Cosa c’entrerà mai Iron Mike con Sun Tzu, a cui si deve l’omonimo manuale militare contenente le regole su come condurre una guerra vittoriosa nell’antica Cina?

C’entra, eccome.

Cus D’Amato e Mike Tyson costituiscono forse il più grande sodalizio della storia della boxe, insieme a quello parimenti immortale formato da Muhammad Alì e Angelo Dundee. Sempre un italiano da una parte ed un afroamericano dall’altra.

Perché L’Arte Della Guerra è la storia di due guerrieri, due emarginati di successo, due pezzenti, “una reliquia del passato e un poveraccio venuto dai bassifondi, seduti in una stanza nel nord dello stato di New York, che progettano la conquista del mondo.

L’epico allenatore di boxe prende un ragazzo tredicenne a casa sua e sotto la sua ala protettrice, crescendolo come un figlio. E nel 1986, a vent’anni, il suo pupillo diventa il più giovane campione del mondo dei pesi massimi.

Inizia la leggenda.

A Brooklyn da bambino Tyson non era altro che un delinquentello che campava di imbrogli, un loser sovrappeso, vittima di bullismo da parte dei ragazzi più grandi.

“In un certo senso, quando salivo sul ring, mi vendicavo di tutte le persone che mi avevano fatto del male quando ero piccolo lasciandomi un segno indelebile. Nessuno mi avrebbe più perseguitato. Immaginavo che il mio avversario fosse uno dei teppisti che mi prendevano di mira quando ero più giovane. Ero dannatamente serio. Non lo facevo per trovare una motivazione. Ero affamato di potere di gloria.”

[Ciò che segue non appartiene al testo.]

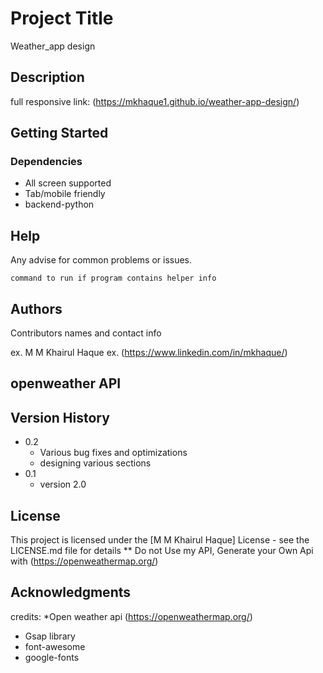# Project Title
Weather_app design 
## Description

full responsive link: (https://mkhaque1.github.io/weather-app-design/)

## Getting Started

### Dependencies

* All screen supported
* Tab/mobile friendly
* backend-python

## Help

Any advise for common problems or issues.
```
command to run if program contains helper info
```

## Authors

Contributors names and contact info

ex. M M Khairul Haque 
ex. (https://www.linkedin.com/in/mkhaque/)

## openweather API

## Version History

* 0.2
    * Various bug fixes and optimizations
    * designing various sections
* 0.1
    * version 2.0

## License

This project is licensed under the [M M Khairul Haque] License - see the LICENSE.md file for details
** Do not Use my API, Generate your Own Api with (https://openweathermap.org/)

## Acknowledgments

credits:
*Open weather api (https://openweathermap.org/)
* Gsap library
* font-awesome
* google-fonts



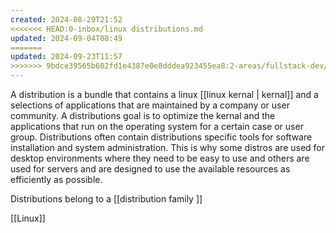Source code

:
 ```yaml
---
created: 2024-08-29T21:52
<<<<<<< HEAD:0-inbox/linux distributions.md
updated: 2024-09-04T08:49
=======
updated: 2024-09-23T11:57
>>>>>>> 9bdce39565b602fd1e4387e0e8dddea923455ea8:2-areas/fullstack-dev/Linux/linux distributions.md
---
```

A distribution is a bundle that contains a linux [[linux kernal | kernal]] and a selections of applications that are maintained by a company or user community. A distributions goal is to optimize the kernal and the applications that run on the operating system for a certain case or user group. Distributions often contain distributions specific tools for software installation and system administration. This is why some distros are used for desktop environments where they need to be easy to use and others are used for servers and are designed to use the available resources as efficiently as possible. 

Distributions belong to a [[distribution family ]]

[[Linux]]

Cus era molto in anticipo con i tempi: psicologia, ipnotismo, alimentazione, medicina alternativa. Cus aveva un cuore grande e faceva sembrare immensa ogni minuzia. Ma era anche tosto e testardo. E non solo. Però Cus inculca in Mike la fiducia in se stesso, indirizzandone il fuoco che portava dentro.

Con disciplina ed allenamenti durissimi, prese la sua rabbia e il suo dolore trasformandoli in un’arma spaventosa. Forgiando la sua determinazione e la sua psiche, insegnandogli a incanalare e a utilizzare a proprio vantaggio la propria paura, terrorizzando gli avversari.

Ma l’autostima acquisita non fa dimenticare a Mike come essere critico con se stesso, la propria emotività e la propria timidezza. Non è infatti un duro come crede la gente, perché “rimuovere gli strati che nascondono l’essenza di una persona è un processo doloroso”.

Con grande sincerità e affetto, Tyson ci racconta il suo legame – solo accennato nella precedente biografia True – con il padre adottivo che lo ha plasmato.

L’Arte Della Guerra rende giustizia al rapporto tra i due ed all’opera rivoluzionaria di Cus D’Amato nella boxe, a partire dal suo primo pupillo e campione del mondo di boxe nel 1956, Floyd Patterson.

Perché il libro è anche un tesoro di informazioni sui pugili del passato e sull’influenza della criminalità organizzata nella “nobile arte”, svelando retroscena poco noti del mondo della boxe.

Un racconto che è una lezione di vita, per chiunque, anche senza salire su di un ring.